Items from a data source
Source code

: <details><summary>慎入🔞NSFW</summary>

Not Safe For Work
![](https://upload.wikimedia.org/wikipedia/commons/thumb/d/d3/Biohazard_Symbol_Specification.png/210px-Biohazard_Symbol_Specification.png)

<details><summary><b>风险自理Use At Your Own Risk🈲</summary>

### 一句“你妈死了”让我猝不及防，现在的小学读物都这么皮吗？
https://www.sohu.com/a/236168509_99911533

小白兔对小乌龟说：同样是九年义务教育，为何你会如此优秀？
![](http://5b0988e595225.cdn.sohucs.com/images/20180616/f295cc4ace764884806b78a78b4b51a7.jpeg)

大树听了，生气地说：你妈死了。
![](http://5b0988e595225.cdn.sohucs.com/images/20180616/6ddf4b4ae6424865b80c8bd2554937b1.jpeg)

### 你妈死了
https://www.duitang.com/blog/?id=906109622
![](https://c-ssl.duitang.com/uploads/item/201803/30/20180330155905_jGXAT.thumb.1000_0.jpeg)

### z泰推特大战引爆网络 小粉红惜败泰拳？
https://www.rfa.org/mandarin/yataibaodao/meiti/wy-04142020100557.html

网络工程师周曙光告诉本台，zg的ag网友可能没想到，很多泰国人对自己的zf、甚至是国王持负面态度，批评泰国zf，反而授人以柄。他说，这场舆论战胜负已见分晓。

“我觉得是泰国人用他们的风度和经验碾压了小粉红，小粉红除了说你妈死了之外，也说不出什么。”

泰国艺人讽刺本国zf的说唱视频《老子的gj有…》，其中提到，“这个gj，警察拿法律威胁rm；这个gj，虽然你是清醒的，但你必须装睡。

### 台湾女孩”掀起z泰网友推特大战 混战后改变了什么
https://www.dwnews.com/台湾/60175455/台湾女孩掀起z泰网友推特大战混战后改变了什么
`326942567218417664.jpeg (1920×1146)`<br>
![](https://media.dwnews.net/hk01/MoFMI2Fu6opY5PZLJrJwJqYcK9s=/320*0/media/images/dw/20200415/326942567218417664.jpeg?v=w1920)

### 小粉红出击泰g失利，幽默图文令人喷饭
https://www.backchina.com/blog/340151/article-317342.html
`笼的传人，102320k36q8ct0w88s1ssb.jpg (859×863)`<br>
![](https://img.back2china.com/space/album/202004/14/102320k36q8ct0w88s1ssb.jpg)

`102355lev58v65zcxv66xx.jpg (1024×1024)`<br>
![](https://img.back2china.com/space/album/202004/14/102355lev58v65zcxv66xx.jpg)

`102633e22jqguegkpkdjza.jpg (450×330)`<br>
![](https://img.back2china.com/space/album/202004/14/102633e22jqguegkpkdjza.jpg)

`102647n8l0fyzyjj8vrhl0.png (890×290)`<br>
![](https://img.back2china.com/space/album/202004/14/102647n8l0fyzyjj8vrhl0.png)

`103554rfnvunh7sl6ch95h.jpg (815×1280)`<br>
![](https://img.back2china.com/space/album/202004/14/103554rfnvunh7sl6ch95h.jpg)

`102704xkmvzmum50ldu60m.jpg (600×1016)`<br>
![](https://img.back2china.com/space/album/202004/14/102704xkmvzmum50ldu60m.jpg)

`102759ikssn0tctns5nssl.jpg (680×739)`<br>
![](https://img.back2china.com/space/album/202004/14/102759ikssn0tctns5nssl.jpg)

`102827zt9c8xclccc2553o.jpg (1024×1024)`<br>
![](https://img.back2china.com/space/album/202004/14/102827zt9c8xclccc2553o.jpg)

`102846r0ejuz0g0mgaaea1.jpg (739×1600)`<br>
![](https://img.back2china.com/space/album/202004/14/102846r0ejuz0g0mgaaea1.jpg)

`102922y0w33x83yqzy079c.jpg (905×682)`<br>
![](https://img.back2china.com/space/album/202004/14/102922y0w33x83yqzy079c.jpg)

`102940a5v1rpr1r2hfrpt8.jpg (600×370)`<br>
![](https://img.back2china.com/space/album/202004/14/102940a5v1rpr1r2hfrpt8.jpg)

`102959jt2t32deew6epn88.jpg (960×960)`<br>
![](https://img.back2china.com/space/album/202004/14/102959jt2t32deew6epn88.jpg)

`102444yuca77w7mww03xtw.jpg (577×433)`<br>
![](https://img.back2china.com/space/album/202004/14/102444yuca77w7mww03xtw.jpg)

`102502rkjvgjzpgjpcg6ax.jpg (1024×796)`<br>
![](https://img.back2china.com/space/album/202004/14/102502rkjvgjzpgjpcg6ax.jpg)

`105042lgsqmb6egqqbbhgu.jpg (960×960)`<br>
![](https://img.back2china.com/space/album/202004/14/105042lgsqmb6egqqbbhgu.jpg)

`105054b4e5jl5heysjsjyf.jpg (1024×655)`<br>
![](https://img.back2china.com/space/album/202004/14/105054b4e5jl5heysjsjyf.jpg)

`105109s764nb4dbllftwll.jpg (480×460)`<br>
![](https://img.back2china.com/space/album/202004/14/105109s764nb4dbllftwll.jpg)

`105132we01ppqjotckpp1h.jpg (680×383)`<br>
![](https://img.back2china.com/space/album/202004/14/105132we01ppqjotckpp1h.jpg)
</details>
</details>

YOUR INSTRUCTIONS — Search the entries for the word "jpeg". Copy every line where it occurs.

WRITTEN REPLY —
![](http://5b0988e595225.cdn.sohucs.com/images/20180616/f295cc4ace764884806b78a78b4b51a7.jpeg)
![](http://5b0988e595225.cdn.sohucs.com/images/20180616/6ddf4b4ae6424865b80c8bd2554937b1.jpeg)
![](https://c-ssl.duitang.com/uploads/item/201803/30/20180330155905_jGXAT.thumb.1000_0.jpeg)
`326942567218417664.jpeg (1920×1146)`<br>
![](https://media.dwnews.net/hk01/MoFMI2Fu6opY5PZLJrJwJqYcK9s=/320*0/media/images/dw/20200415/326942567218417664.jpeg?v=w1920)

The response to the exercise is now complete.